**Your assignment:**
Please copy each line of the listing that includes the string "given".

**Records for this task:**
Content starts

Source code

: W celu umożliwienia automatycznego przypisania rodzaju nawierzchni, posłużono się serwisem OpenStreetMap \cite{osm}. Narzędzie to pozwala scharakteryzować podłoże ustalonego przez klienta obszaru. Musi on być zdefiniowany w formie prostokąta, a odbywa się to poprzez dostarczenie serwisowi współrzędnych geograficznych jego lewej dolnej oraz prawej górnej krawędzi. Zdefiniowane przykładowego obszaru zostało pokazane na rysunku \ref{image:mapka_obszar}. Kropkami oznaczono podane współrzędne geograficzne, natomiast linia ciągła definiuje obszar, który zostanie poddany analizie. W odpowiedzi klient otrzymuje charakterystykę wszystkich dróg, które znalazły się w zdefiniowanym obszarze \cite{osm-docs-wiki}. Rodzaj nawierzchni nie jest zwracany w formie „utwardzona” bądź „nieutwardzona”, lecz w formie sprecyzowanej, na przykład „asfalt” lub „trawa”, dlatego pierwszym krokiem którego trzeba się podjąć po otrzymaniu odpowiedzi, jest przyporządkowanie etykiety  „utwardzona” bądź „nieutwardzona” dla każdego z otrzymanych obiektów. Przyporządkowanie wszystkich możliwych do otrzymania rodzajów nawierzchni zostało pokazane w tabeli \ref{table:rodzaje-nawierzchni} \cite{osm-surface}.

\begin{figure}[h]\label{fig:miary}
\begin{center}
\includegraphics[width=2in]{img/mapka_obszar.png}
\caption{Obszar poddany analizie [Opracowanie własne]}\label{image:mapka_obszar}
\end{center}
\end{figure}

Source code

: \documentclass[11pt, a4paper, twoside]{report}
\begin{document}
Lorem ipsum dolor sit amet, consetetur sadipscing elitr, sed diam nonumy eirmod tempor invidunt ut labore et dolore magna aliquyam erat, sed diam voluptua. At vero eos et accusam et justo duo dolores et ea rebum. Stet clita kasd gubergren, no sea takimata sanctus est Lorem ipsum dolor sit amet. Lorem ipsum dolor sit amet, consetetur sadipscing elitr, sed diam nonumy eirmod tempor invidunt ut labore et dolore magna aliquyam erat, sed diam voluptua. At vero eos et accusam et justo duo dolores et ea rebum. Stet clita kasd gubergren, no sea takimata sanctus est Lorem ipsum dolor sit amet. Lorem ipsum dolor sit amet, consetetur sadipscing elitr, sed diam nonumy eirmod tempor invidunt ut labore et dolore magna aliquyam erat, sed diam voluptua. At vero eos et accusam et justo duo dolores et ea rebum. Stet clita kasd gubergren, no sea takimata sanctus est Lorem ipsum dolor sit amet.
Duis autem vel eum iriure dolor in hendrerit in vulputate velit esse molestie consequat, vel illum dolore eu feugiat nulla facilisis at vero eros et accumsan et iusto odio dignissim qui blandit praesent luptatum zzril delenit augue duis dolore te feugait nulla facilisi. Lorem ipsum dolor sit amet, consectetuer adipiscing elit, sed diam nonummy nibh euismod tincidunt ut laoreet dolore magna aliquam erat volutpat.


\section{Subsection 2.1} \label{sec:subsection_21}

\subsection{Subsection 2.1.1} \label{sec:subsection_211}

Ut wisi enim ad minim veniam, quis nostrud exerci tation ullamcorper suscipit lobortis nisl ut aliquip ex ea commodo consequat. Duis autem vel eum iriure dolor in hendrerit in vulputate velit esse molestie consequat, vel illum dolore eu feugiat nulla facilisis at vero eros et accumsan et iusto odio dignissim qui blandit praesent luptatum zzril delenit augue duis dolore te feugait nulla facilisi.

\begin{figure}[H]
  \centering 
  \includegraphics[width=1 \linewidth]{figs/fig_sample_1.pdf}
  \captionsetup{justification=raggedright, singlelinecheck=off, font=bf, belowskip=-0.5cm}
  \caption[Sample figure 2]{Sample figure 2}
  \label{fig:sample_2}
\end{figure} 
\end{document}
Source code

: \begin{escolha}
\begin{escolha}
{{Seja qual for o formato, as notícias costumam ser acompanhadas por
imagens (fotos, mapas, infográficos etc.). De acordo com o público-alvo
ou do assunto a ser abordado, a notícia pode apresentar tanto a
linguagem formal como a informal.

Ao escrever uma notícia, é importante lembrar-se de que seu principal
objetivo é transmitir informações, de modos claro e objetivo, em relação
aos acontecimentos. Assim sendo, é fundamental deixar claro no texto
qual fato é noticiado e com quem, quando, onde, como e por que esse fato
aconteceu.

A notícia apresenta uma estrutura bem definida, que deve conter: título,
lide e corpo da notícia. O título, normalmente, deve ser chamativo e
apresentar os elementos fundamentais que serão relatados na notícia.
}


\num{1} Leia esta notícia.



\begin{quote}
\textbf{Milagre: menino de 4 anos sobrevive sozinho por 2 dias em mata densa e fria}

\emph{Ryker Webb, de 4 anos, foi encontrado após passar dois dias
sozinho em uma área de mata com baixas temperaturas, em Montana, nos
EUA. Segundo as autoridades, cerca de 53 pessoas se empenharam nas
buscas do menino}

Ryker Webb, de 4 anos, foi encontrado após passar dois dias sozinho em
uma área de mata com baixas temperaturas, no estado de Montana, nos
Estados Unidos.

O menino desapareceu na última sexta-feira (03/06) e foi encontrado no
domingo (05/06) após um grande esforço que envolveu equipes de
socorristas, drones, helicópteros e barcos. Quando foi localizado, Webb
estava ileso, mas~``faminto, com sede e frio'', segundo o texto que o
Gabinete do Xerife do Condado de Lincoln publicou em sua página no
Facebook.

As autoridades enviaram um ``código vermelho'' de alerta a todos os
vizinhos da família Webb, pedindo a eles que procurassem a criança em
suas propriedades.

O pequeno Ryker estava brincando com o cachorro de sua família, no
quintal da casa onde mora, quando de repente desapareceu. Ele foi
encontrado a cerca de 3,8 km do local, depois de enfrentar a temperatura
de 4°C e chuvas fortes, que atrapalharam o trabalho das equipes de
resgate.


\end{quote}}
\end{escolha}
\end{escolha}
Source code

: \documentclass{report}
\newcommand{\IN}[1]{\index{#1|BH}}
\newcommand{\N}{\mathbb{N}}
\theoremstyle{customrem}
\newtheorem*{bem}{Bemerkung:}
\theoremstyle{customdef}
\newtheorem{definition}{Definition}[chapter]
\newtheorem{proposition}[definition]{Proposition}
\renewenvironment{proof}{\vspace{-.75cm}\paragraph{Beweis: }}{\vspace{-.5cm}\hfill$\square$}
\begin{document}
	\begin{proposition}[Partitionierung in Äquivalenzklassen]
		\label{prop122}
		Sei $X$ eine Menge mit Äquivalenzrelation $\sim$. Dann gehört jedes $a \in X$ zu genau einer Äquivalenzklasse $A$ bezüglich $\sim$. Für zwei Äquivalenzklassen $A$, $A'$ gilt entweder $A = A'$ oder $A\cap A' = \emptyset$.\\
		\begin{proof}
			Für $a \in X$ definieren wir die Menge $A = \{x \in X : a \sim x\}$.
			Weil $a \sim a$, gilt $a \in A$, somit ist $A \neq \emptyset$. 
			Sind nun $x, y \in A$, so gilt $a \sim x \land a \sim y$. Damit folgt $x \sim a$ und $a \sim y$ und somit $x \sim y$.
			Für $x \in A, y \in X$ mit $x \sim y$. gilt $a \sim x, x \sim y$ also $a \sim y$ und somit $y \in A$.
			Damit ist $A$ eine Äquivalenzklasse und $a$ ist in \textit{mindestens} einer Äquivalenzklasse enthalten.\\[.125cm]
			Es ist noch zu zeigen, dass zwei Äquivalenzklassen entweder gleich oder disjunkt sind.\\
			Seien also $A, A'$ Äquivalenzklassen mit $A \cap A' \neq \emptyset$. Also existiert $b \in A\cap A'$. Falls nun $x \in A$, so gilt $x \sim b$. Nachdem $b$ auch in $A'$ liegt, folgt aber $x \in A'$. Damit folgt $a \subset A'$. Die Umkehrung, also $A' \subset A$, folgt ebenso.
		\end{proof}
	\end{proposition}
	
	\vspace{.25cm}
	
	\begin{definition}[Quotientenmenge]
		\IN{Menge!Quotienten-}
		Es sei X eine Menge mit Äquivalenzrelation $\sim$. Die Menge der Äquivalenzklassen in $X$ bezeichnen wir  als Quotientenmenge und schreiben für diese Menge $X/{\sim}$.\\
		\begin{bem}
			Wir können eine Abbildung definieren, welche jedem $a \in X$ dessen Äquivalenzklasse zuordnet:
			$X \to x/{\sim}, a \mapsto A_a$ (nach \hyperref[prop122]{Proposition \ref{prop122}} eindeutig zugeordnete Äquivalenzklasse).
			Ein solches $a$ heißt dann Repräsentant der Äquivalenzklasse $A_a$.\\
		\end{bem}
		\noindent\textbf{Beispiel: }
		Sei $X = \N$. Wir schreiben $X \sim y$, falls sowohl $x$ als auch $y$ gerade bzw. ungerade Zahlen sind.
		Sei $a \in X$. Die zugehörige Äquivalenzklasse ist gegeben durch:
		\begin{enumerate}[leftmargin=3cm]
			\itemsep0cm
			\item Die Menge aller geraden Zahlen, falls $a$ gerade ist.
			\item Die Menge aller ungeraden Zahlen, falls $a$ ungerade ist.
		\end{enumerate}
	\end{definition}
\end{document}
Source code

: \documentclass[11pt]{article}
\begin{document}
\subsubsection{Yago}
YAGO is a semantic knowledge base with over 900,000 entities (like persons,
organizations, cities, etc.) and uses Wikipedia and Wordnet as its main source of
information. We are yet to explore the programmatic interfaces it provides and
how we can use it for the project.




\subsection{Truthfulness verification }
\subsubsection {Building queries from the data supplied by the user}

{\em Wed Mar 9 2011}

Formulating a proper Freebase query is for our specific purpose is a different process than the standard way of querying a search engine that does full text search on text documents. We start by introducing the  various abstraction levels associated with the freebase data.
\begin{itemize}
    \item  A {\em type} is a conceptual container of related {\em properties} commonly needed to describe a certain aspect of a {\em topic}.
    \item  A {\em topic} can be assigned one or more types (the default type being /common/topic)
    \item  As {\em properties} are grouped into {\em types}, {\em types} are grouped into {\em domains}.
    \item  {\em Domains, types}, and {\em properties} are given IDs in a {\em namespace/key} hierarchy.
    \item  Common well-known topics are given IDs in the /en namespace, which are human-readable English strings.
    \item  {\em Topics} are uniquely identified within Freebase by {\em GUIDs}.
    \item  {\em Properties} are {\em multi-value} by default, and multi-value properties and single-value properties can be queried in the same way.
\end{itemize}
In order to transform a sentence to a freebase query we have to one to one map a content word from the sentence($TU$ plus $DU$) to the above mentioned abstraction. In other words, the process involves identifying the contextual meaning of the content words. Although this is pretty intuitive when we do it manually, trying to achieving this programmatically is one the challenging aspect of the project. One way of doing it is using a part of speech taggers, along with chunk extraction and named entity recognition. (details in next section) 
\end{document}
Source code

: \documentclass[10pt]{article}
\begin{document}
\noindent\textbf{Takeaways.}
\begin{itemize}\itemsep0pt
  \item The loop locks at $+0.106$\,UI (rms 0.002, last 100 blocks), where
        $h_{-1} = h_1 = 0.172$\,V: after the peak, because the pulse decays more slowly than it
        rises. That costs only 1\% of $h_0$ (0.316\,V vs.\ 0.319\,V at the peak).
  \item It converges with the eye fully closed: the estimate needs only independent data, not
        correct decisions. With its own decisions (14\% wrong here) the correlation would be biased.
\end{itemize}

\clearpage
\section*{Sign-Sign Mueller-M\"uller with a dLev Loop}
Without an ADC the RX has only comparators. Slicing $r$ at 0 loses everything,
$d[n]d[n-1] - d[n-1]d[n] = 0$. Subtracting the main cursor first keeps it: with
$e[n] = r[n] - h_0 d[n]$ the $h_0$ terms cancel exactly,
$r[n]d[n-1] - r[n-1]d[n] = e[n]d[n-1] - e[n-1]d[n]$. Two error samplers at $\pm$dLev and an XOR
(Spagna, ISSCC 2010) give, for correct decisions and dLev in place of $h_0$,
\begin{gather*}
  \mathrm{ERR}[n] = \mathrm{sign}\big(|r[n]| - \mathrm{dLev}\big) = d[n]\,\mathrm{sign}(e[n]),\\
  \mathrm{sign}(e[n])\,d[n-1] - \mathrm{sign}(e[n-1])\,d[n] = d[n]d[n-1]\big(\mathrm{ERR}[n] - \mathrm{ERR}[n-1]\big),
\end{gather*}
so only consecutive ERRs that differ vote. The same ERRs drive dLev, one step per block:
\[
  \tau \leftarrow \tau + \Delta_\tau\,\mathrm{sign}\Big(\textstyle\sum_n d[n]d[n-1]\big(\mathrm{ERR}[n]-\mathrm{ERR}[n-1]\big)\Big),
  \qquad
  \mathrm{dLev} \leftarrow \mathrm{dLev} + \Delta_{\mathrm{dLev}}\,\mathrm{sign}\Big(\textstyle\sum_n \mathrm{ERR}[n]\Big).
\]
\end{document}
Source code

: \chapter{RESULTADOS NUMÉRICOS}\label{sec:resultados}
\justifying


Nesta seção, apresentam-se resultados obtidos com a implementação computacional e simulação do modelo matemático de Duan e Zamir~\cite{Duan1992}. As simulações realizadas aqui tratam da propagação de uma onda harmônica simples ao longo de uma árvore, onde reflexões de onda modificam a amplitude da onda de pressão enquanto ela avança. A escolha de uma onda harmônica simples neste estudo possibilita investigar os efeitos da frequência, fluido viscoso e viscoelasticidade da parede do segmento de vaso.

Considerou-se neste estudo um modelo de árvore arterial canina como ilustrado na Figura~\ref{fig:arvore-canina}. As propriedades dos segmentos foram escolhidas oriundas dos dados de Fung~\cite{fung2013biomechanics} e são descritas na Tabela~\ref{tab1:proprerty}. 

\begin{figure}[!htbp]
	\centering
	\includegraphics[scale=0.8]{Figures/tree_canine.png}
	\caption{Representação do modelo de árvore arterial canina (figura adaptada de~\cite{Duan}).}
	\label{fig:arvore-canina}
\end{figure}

Content ends

**Result of this task:**
    \item  {\em Domains, types}, and {\em properties} are given IDs in a {\em namespace/key} hierarchy.
    \item  Common well-known topics are given IDs in the /en namespace, which are human-readable English strings.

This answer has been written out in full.